子を拵へて、日曜日に孫達に食べさせようと思つてゐる。
丁度娘マツシヤは一番小さい孫を抱いてゐる。この抱いてゐる子の外の四人《よつたり》の中で、上の方の二人は学校に往つてゐる。その二人は男の子が一人に娘が一人である。婿は昨夜寝なかつたので、昼寝をしてゐる。
パシエンカも昨夕《ゆうべ》は大分遅くなつて床に這入つた。それは婿のだらしのない事に就いて娘が苦情を云ふのを宥《なだ》めなくてはならなかつたからである。パシエンカの目で見れば、婿は体が弱くなつて次第に衰へて行くばかりで、これから身を持ち直すことが出来さうにはない。幾ら娘が彼此苦情を言つたつて駄目である。そこでパシエンカは極力娘の苦情を抑へて、夫婦の間の平和と安穏とを謀つてゐる。パシエンカは生得《しやうとく》人の不和を平気で見てゐることが出来ない。人が喧嘩をしたつて、それで悪い事が善くなる筈がないと信じてゐるのである。併しそんな事を別段筋を立てゝ考へはしない。人の腹を立つたり、喧嘩をしたりするのを見てゐるのが厭なので、それを止めさせようとしてゐるばかりである。その厭さ加減は臭い匂や荒々しい物音や、又自分の体に中る鞭ほど厭なのである。

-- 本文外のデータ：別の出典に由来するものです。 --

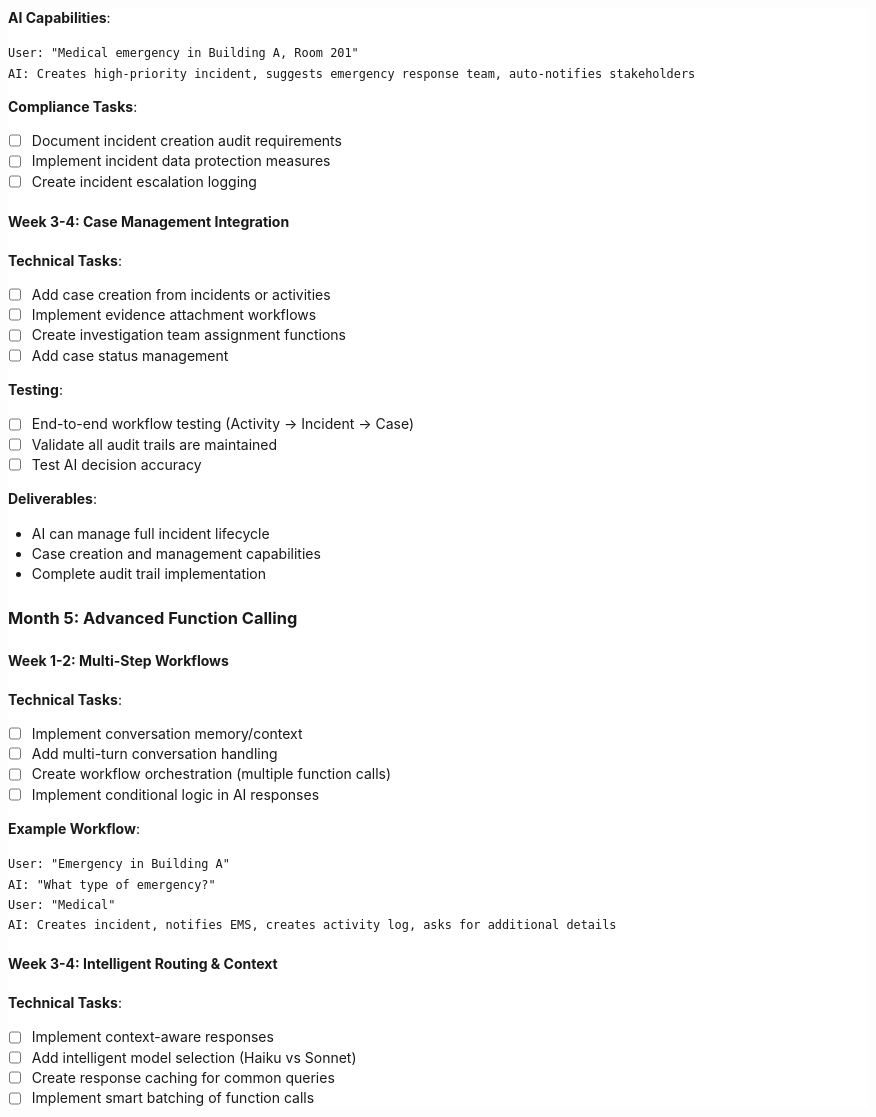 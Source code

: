**AI Capabilities**:
```
User: "Medical emergency in Building A, Room 201"
AI: Creates high-priority incident, suggests emergency response team, auto-notifies stakeholders
```

**Compliance Tasks**:
- [ ] Document incident creation audit requirements
- [ ] Implement incident data protection measures
- [ ] Create incident escalation logging

#### Week 3-4: Case Management Integration

**Technical Tasks**:
- [ ] Add case creation from incidents or activities
- [ ] Implement evidence attachment workflows
- [ ] Create investigation team assignment functions
- [ ] Add case status management

**Testing**:
- [ ] End-to-end workflow testing (Activity → Incident → Case)
- [ ] Validate all audit trails are maintained
- [ ] Test AI decision accuracy

**Deliverables**:
- AI can manage full incident lifecycle
- Case creation and management capabilities
- Complete audit trail implementation

### Month 5: Advanced Function Calling

#### Week 1-2: Multi-Step Workflows

**Technical Tasks**:
- [ ] Implement conversation memory/context
- [ ] Add multi-turn conversation handling
- [ ] Create workflow orchestration (multiple function calls)
- [ ] Implement conditional logic in AI responses

**Example Workflow**:
```
User: "Emergency in Building A"
AI: "What type of emergency?" 
User: "Medical"
AI: Creates incident, notifies EMS, creates activity log, asks for additional details
```

#### Week 3-4: Intelligent Routing & Context

**Technical Tasks**:
- [ ] Implement context-aware responses
- [ ] Add intelligent model selection (Haiku vs Sonnet)
- [ ] Create response caching for common queries
- [ ] Implement smart batching of function calls
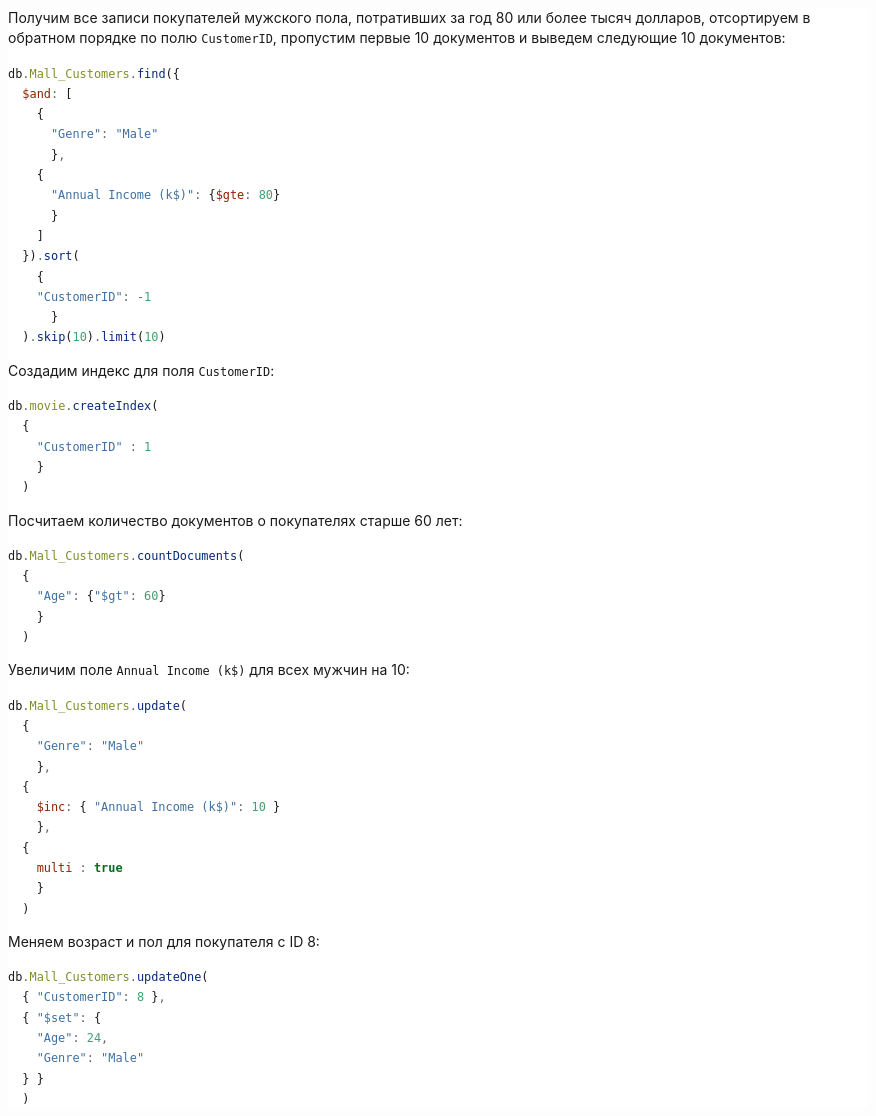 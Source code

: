 Получим все записи покупателей мужского пола, потративших за год 80 или более тысяч долларов, отсортируем в обратном порядке по полю `CustomerID`, пропустим первые 10 документов и выведем следующие 10 документов:
```js
db.Mall_Customers.find({
  $and: [
    {
      "Genre": "Male"
      },
    {
      "Annual Income (k$)": {$gte: 80}
      }
    ]
  }).sort(
    {
    "CustomerID": -1
      }
  ).skip(10).limit(10)
```

Создадим индекс для поля `CustomerID`:
```js
db.movie.createIndex( 
  {
    "CustomerID" : 1 
    }
  )
```

Посчитаем количество документов о покупателях старше 60 лет:
```js
db.Mall_Customers.countDocuments(
  {
    "Age": {"$gt": 60}
    }
  )
```

Увеличим поле `Annual Income (k$)` для всех мужчин на 10:
```js
db.Mall_Customers.update(
  {
    "Genre": "Male"
    },
  {
    $inc: { "Annual Income (k$)": 10 }
    },
  {
    multi : true
    }
  )
```

Меняем возраст и пол для покупателя с ID 8:
```js
db.Mall_Customers.updateOne(
  { "CustomerID": 8 },
  { "$set": {
    "Age": 24,
    "Genre": "Male"
  } }
  )
```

パシエンカが今台所で、粉に酵母《もと》を交ぜて捏ねることを女中のルケリアに教へてゐると、そこへ六つになる孫娘のコリヤが穴の開いた所へ填め足しをした毛糸の靴足袋を、曲つた脛に穿いて、胸に前垂を掛けて、何事にかひどく驚いた様子で駆け付けて来た。「お祖母《ば》あさん。恐ろしいお爺いさんが来て、お祖母あさんにお目に掛かりたいつて。」
ルケリアが外を覗いて見た。「ほんに巡礼らしい爺いさんが参つてゐます。」
パシエンカは痩せた臂に付いた粉を落して、手尖の濡れたのを前掛で拭いた。そして部屋に往つて五コペエケンを一つ持つて来て遣らうと思つた。併しふと銭入に十コペエケンより小さいのがなかつた事を思ひ出して、それよりはパンを一切遣る事にしようと思案して、押入の方へ往つた。ところがまだパンを出さぬうちに、少しばかりの銭を惜んだのが恥かしくなつて、パンを切つて遣る事は女中に言ひ付けて置いて、その上に十コペエケンをも取りに往つた。「これが本当に罰が当つたと云ふものだ。ちよいと吝《けち》な考を出したゞけで、遣る物は倍になつた。」パシエンカは心中でかう思つた。